◆ Required work
Every line of the records below from the line with "## 技术栈 / Tech Stack" up to and including the line with "轻量级 React 状态管理" must be reproduced exactly, and no line outside that range.

◆ The records
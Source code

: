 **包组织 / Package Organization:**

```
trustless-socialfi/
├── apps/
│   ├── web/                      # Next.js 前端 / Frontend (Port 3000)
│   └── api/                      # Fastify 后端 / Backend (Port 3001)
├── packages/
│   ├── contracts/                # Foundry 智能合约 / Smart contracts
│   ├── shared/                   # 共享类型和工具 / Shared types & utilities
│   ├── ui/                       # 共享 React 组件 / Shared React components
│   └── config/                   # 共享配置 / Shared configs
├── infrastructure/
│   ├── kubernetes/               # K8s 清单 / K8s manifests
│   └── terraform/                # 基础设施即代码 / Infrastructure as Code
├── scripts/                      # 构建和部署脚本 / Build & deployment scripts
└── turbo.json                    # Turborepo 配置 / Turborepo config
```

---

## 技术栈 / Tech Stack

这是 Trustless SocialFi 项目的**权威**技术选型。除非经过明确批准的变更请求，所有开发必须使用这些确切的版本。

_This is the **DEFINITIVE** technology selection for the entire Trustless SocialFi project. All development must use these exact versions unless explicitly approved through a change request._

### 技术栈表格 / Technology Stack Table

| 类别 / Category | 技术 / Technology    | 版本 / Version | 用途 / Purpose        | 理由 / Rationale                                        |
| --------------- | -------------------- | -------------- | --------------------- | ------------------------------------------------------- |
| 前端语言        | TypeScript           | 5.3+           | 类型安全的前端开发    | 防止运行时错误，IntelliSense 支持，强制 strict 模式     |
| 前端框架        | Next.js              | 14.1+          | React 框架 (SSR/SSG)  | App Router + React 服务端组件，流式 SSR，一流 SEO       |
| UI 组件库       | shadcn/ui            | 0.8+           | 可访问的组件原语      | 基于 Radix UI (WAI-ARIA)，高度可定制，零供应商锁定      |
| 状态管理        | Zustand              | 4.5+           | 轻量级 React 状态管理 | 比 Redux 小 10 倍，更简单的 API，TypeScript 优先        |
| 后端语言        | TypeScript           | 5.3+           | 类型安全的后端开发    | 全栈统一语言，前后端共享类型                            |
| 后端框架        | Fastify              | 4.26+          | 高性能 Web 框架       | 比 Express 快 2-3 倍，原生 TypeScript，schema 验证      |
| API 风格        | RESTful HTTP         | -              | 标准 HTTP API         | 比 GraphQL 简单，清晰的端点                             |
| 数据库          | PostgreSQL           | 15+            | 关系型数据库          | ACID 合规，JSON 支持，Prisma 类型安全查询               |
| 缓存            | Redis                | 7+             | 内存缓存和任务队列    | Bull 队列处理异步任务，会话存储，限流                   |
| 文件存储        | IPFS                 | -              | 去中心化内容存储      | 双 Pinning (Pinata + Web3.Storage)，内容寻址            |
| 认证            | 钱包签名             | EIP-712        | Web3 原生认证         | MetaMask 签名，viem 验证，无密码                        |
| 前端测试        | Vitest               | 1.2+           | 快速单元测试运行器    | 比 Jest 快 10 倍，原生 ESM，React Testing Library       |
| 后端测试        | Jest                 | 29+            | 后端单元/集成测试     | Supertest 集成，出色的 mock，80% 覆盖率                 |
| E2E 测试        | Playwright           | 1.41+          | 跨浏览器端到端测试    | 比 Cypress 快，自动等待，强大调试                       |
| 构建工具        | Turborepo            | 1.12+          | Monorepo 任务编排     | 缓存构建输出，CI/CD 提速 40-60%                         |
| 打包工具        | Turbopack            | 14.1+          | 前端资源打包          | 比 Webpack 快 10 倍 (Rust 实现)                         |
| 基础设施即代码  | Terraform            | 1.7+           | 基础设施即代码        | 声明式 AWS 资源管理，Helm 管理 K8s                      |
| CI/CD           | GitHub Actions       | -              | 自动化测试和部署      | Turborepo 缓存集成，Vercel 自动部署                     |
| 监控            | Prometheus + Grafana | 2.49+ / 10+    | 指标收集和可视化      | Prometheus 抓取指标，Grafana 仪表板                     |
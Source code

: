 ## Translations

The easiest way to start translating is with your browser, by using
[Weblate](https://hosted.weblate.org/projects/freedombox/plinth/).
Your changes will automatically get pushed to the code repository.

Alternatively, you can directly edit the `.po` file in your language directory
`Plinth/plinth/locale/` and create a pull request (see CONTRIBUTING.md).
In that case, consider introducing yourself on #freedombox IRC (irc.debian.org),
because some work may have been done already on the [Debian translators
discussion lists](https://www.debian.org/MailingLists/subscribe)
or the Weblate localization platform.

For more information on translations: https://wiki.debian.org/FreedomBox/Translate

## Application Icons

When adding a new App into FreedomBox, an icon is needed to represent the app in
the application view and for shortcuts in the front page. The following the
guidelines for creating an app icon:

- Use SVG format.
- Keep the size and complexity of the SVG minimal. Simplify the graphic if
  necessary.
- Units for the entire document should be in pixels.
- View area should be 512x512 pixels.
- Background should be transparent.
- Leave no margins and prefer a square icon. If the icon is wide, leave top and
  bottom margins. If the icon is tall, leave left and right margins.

◆ Solution to the exercise
## 技术栈 / Tech Stack

这是 Trustless SocialFi 项目的**权威**技术选型。除非经过明确批准的变更请求，所有开发必须使用这些确切的版本。

_This is the **DEFINITIVE** technology selection for the entire Trustless SocialFi project. All development must use these exact versions unless explicitly approved through a change request._

### 技术栈表格 / Technology Stack Table

| 类别 / Category | 技术 / Technology    | 版本 / Version | 用途 / Purpose        | 理由 / Rationale                                        |
| --------------- | -------------------- | -------------- | --------------------- | ------------------------------------------------------- |
| 前端语言        | TypeScript           | 5.3+           | 类型安全的前端开发    | 防止运行时错误，IntelliSense 支持，强制 strict 模式     |
| 前端框架        | Next.js              | 14.1+          | React 框架 (SSR/SSG)  | App Router + React 服务端组件，流式 SSR，一流 SEO       |
| UI 组件库       | shadcn/ui            | 0.8+           | 可访问的组件原语      | 基于 Radix UI (WAI-ARIA)，高度可定制，零供应商锁定      |
| 状态管理        | Zustand              | 4.5+           | 轻量级 React 状态管理 | 比 Redux 小 10 倍，更简单的 API，TypeScript 优先        |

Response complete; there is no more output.